» Task goal
Return the full set of entries precisely. Do not carry over any pictures.

» Data supplied
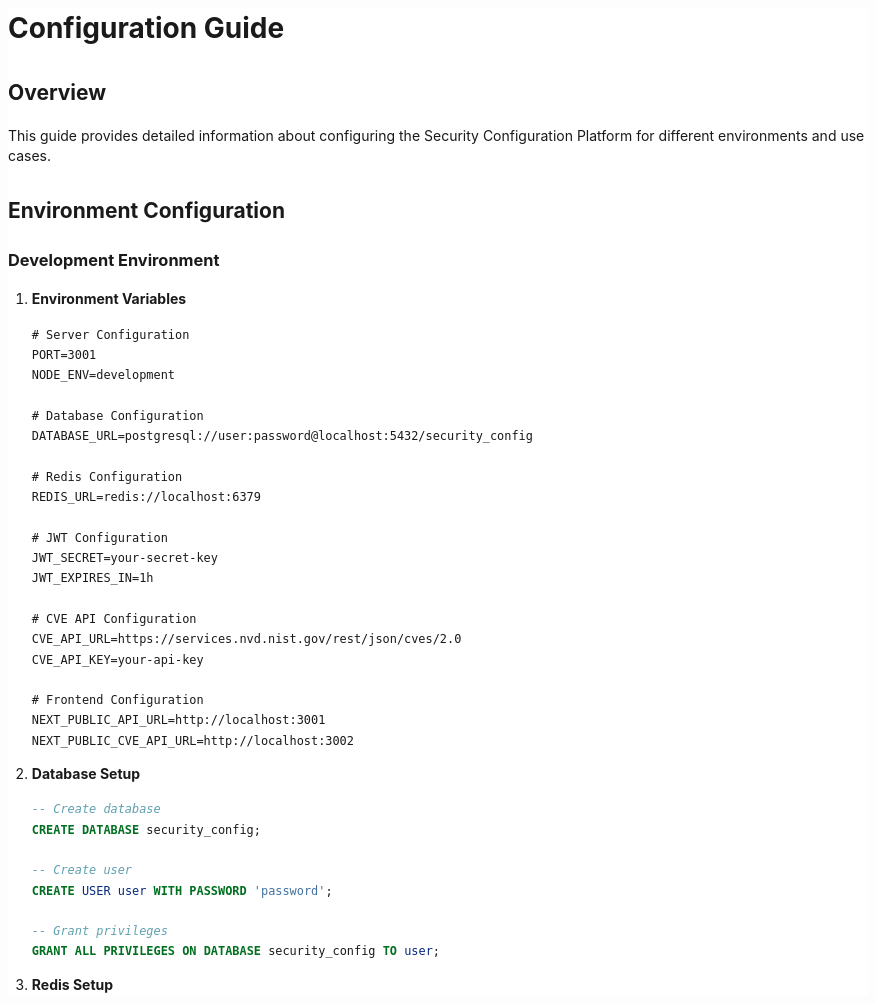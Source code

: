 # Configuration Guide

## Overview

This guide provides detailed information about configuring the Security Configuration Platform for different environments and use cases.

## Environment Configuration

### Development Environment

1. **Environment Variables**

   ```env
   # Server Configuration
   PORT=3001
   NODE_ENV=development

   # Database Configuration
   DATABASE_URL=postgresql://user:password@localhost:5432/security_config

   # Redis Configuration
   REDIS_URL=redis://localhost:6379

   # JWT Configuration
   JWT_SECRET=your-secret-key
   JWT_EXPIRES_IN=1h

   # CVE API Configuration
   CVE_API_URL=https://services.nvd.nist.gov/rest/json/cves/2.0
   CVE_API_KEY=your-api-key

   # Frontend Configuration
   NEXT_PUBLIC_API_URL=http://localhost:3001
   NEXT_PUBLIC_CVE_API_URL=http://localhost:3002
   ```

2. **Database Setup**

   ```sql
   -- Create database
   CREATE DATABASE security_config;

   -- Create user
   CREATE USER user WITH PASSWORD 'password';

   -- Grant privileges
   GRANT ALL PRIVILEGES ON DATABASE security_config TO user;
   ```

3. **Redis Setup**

» Solution for this exercise
Source code

: # Configuration Guide

## Overview

This guide provides detailed information about configuring the Security Configuration Platform for different environments and use cases.

## Environment Configuration

### Development Environment

1. **Environment Variables**

   ```env
   # Server Configuration
   PORT=3001
   NODE_ENV=development

   # Database Configuration
   DATABASE_URL=postgresql://user:password@localhost:5432/security_config

   # Redis Configuration
   REDIS_URL=redis://localhost:6379

   # JWT Configuration
   JWT_SECRET=your-secret-key
   JWT_EXPIRES_IN=1h

   # CVE API Configuration
   CVE_API_URL=https://services.nvd.nist.gov/rest/json/cves/2.0
   CVE_API_KEY=your-api-key

   # Frontend Configuration
   NEXT_PUBLIC_API_URL=http://localhost:3001
   NEXT_PUBLIC_CVE_API_URL=http://localhost:3002
   ```

2. **Database Setup**

   ```sql
   -- Create database
   CREATE DATABASE security_config;

   -- Create user
   CREATE USER user WITH PASSWORD 'password';

   -- Grant privileges
   GRANT ALL PRIVILEGES ON DATABASE security_config TO user;
   ```

3. **Redis Setup**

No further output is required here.